A majority of employers, 51%, have begun or are planning to begin collecting temperature data on employees, according to survey data from Gartner provided to Axios.

  • 60% are collecting self-reported data from employees on symptoms, and another 25% are asking employees to report who they've been in contact with. And 5% of firms say they're going as far as collecting workers' medical histories.
  • "It is all a form of surveillance," says Brian Kropp, head of Gartner's human resources practice.
  • "I think most of it doesn’t have nefarious intent," Webb says. "But, that being said, we don’t have clarity on how these data might be accessed by an insurer, for example. There isn't enough regulation or transparency around where data are being stored."

Another form of pandemic-era surveillance that's gaining popularity is the use of temperature-reading infrared cameras to watch over workers and customers.

  • "When the pandemic took hold, I started seeing more and more companies like Amazon using this technology to help identify sick people in their warehouses. Thermal imaging cameras are beginning to appear in Subway restaurants. Carnival Cruise Lines, whose ships became hot spots for the virus’s spread, said all passengers and crew would be screened when it began sailing again," the New York Times' Jonah Kessel writes.
  • These cameras are not always accurate and raise a whole host of privacy concerns.

And even those who work from home may have to deal with a rise in surveillance.

  • Since the start of the pandemic, a slew of companies have asked their newly remote employees to install software that tracks their mouse movements or keystrokes — or which webpages they visit as a way — to ensure they're being productive, NPR reports.

What to watch: Past studies have shown us that many workers aren't willing to put up with employer data collection.
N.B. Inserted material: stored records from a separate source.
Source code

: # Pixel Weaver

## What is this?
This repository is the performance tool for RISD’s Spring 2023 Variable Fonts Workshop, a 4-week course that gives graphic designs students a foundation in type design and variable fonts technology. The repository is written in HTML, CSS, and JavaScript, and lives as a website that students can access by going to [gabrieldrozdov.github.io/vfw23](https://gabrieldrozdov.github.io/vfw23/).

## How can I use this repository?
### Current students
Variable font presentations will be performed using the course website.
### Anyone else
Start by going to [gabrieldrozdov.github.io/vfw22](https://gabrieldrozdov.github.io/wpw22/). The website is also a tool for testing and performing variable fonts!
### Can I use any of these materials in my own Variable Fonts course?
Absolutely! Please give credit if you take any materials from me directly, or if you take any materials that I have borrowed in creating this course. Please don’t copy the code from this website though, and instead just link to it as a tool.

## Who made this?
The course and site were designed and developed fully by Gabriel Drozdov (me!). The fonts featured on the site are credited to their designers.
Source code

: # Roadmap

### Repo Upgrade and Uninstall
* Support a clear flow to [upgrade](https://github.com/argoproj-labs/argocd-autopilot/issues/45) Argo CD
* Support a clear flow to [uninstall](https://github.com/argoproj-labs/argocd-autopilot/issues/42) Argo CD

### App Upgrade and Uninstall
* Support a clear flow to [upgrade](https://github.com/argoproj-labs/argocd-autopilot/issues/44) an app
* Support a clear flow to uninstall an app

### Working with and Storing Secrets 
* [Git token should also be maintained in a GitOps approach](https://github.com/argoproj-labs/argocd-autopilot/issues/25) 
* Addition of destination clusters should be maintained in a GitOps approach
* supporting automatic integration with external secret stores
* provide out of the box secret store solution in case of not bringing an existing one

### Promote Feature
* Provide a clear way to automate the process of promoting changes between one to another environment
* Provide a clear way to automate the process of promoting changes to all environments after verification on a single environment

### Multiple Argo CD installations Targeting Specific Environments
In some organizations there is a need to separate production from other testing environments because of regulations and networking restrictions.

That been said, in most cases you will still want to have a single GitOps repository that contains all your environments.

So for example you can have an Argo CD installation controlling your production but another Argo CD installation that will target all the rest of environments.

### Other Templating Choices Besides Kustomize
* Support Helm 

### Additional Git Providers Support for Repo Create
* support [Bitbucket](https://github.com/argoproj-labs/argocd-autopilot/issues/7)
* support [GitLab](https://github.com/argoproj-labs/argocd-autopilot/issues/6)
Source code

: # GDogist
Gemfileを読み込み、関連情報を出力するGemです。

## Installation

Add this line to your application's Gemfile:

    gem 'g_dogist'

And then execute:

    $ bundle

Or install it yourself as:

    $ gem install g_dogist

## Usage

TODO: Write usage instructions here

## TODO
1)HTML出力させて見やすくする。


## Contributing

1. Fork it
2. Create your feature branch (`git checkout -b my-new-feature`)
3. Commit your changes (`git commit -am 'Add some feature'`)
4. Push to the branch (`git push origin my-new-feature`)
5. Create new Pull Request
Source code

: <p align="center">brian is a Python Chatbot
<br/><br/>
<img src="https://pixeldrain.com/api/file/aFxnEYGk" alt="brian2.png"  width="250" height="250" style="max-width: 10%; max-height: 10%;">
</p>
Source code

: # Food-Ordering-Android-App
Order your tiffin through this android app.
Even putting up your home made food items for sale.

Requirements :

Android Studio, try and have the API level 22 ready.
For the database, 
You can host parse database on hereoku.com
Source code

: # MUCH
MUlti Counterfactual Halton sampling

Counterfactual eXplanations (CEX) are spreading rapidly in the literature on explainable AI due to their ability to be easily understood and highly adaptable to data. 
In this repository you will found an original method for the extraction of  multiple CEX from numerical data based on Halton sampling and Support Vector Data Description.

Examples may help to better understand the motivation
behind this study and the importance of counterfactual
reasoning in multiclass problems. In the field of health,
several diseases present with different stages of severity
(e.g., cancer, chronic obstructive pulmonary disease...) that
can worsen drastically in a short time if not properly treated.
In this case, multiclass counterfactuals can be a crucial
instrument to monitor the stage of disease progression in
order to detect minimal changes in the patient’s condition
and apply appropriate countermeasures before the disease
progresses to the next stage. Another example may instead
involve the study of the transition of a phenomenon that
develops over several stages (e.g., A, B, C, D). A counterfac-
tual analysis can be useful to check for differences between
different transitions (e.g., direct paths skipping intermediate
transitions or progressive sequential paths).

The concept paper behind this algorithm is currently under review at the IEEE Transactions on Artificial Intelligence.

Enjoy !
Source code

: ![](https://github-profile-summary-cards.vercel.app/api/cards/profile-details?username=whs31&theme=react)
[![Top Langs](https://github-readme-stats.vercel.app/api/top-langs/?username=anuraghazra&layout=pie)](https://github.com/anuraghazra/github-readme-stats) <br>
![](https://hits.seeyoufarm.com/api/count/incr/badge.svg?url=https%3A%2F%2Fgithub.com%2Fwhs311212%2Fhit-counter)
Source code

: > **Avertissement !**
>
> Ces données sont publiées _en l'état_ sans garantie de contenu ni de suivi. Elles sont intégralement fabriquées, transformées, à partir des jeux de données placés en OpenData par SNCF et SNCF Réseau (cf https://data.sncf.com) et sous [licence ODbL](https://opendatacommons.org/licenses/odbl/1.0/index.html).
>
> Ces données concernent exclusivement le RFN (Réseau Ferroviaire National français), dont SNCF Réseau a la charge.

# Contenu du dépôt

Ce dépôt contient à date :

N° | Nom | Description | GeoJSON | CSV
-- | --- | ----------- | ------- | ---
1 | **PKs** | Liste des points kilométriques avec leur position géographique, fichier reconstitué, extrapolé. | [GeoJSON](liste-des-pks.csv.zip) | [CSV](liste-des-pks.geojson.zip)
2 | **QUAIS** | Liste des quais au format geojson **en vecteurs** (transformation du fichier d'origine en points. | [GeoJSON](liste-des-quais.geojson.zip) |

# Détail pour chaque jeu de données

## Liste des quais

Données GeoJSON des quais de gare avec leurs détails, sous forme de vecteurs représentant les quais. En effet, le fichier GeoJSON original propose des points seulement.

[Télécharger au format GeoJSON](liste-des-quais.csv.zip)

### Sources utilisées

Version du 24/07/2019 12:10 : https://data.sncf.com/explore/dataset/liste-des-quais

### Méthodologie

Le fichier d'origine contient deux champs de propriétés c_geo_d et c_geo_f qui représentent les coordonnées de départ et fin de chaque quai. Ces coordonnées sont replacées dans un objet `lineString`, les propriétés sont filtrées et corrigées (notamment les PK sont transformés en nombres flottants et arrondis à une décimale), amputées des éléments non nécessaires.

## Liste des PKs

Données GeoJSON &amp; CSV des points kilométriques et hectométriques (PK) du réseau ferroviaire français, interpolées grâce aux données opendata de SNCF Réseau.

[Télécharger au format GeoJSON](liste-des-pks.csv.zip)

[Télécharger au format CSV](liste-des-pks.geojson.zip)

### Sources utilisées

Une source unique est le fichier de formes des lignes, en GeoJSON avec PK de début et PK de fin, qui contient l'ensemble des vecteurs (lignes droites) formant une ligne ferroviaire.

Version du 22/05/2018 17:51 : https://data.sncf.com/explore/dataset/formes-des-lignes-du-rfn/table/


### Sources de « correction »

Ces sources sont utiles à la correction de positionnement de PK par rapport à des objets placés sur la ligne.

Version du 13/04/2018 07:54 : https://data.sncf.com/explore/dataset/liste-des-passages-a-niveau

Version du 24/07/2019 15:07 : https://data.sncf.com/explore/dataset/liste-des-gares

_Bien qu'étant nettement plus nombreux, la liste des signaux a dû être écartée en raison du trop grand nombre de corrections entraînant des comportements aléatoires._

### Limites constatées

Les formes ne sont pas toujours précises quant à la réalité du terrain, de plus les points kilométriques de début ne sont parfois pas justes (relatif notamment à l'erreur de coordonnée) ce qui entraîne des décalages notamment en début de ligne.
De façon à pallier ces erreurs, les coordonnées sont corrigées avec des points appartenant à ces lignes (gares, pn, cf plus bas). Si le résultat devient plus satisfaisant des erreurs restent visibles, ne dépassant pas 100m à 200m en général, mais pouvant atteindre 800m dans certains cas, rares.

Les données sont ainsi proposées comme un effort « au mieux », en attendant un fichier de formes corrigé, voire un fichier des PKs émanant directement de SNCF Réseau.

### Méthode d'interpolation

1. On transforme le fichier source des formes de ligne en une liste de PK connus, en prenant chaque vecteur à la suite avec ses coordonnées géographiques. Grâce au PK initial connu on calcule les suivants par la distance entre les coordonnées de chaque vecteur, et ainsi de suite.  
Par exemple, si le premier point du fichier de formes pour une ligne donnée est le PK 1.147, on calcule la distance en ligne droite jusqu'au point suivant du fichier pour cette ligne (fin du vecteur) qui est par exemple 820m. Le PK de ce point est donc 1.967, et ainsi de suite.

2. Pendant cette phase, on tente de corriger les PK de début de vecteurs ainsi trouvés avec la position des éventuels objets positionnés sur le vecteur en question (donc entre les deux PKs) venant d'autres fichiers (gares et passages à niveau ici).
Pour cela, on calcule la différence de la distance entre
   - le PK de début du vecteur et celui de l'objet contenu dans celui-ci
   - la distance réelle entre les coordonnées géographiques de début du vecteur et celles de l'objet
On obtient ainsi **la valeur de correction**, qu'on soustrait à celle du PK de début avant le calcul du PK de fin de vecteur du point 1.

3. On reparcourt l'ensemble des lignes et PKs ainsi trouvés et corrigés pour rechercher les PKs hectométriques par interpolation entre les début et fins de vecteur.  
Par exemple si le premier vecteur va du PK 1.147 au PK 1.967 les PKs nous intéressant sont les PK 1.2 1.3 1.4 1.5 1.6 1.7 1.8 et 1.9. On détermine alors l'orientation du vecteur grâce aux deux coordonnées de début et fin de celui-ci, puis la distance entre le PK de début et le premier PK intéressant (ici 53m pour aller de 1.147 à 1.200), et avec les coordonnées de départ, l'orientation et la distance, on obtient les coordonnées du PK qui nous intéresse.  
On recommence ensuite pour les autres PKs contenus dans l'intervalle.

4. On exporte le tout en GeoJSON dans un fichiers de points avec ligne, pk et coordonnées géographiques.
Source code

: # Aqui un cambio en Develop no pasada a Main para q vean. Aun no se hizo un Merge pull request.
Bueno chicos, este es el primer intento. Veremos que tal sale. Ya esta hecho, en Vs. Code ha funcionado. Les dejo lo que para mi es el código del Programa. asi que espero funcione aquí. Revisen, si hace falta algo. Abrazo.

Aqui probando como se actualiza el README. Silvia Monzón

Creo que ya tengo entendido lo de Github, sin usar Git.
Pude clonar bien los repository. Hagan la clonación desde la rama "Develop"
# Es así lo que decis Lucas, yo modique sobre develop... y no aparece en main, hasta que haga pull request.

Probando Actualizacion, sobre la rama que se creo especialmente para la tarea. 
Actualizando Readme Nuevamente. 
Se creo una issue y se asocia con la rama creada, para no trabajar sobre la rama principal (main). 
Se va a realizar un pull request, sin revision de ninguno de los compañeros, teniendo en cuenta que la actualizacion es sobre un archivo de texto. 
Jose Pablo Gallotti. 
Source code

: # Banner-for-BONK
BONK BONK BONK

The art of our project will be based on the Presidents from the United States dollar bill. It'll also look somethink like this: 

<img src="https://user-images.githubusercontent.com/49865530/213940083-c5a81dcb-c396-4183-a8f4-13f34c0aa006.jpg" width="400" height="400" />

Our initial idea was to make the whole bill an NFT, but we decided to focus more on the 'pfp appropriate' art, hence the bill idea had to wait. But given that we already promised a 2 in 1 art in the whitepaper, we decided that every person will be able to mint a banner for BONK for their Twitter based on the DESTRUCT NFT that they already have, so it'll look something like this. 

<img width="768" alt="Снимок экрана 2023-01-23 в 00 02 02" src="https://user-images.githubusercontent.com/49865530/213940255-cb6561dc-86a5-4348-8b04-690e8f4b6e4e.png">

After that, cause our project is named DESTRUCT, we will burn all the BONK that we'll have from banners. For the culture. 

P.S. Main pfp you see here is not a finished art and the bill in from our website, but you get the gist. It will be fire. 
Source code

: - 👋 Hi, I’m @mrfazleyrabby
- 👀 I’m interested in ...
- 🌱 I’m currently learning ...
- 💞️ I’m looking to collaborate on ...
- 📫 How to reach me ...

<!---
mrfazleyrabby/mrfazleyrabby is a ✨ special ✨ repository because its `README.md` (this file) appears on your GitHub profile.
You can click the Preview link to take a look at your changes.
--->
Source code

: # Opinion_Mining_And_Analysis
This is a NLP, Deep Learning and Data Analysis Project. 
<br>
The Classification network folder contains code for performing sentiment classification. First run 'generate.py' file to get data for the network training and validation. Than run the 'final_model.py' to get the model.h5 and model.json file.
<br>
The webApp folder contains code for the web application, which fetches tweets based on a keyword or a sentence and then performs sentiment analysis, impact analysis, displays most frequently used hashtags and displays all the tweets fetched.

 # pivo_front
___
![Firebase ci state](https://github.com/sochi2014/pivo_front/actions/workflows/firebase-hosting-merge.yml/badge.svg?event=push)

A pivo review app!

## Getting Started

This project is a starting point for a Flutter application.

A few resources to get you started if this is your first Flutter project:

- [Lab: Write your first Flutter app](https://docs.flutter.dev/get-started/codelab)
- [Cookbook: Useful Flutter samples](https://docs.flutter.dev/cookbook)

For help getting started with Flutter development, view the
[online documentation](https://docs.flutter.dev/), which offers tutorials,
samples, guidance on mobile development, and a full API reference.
In a 2019 Gartner survey, 23% of workers said it was unacceptable for employers to ask for medical data.

  • But now, the desire to stay safe at work could quickly change those opinions and clear the lane for robust workplace surveillance.

2. The pandemic exposed workers' lack of power

Workers in California protest Amazon's pandemic-era policies. Photo: Valerie Macon/AFP via Getty Images

The coronavirus is spotlighting longstanding shortcomings in worker power at big companies — and that could lead to lasting change, experts say.

What's happening: "When the pandemic hit us and the protests emerged, it just illustrated that workers don’t have a voice," Tom Kochan, a professor of industrial relations, work and employment at MIT, tells Axios.

"Whether it's economic conditions or dignity at work or ways of appealing safety concerns or freedom from discrimination or freedom to speak their minds," workers have little power to change their fates, and recent events have made that starkly clear, he says.

  • Amazon fired employees who protested for safer working conditions amid the outbreak.
  • A Vox investigation found a disconnect between what CEOs are saying about safety standards and what workers are experiencing on the ground at Walmart and Kroger, among other places.
  • On top of that, conversations spurred by the recent anti-racism protests have highlighted how Black workers are disproportionately dealing with the hazards of essential work during the pandemic.

What's next: "The key to going from isolated protests at a place like Amazon or Walmart to a force that’s really going to get the company to respond is the customer," says Kochan, whose brief on how the U.S. can bolster worker power after the pandemic will publish tomorrow as part of M.I.T.'s Work of the Future report. "Customers are the hidden source of power for workers."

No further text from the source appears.